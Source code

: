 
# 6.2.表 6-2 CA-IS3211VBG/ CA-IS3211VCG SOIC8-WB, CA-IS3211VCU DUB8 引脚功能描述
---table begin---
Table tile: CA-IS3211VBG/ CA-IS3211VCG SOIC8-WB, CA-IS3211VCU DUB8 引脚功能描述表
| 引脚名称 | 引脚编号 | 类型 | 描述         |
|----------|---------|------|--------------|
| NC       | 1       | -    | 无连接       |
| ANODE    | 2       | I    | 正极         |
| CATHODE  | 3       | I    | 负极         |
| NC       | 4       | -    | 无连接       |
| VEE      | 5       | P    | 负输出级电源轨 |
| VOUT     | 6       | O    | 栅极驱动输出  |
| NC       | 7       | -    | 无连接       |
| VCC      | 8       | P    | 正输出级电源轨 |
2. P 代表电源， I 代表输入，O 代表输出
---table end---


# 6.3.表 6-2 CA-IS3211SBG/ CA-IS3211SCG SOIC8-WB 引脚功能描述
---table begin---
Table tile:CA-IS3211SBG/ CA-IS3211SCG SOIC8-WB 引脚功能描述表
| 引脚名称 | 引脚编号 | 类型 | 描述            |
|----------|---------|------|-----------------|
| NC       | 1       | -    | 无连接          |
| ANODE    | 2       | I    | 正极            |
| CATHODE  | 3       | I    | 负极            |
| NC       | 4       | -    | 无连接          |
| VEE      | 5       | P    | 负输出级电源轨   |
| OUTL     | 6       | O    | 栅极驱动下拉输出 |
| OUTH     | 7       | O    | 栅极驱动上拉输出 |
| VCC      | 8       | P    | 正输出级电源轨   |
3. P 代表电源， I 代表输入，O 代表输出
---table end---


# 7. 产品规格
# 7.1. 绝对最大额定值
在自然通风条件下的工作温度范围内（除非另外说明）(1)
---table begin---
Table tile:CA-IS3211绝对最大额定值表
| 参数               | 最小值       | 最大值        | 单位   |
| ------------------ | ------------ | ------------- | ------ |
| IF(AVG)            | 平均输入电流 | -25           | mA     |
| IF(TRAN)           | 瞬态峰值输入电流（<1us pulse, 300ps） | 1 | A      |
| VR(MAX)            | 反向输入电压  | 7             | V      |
┄┄┄┄┄┄
Problem to solve >> Take the lines from the one containing "在自然通风条件下的工作温度范围内（除非另外说明）(1)" through the final line of the entries above, and set them down exactly, with nothing added.

Result of this exercise >>
在自然通风条件下的工作温度范围内（除非另外说明）(1)
---table begin---
Table tile:CA-IS3211绝对最大额定值表
| 参数               | 最小值       | 最大值        | 单位   |
| ------------------ | ------------ | ------------- | ------ |
| IF(AVG)            | 平均输入电流 | -25           | mA     |
| IF(TRAN)           | 瞬态峰值输入电流（<1us pulse, 300ps） | 1 | A      |
| VR(MAX)            | 反向输入电压  | 7             | V      |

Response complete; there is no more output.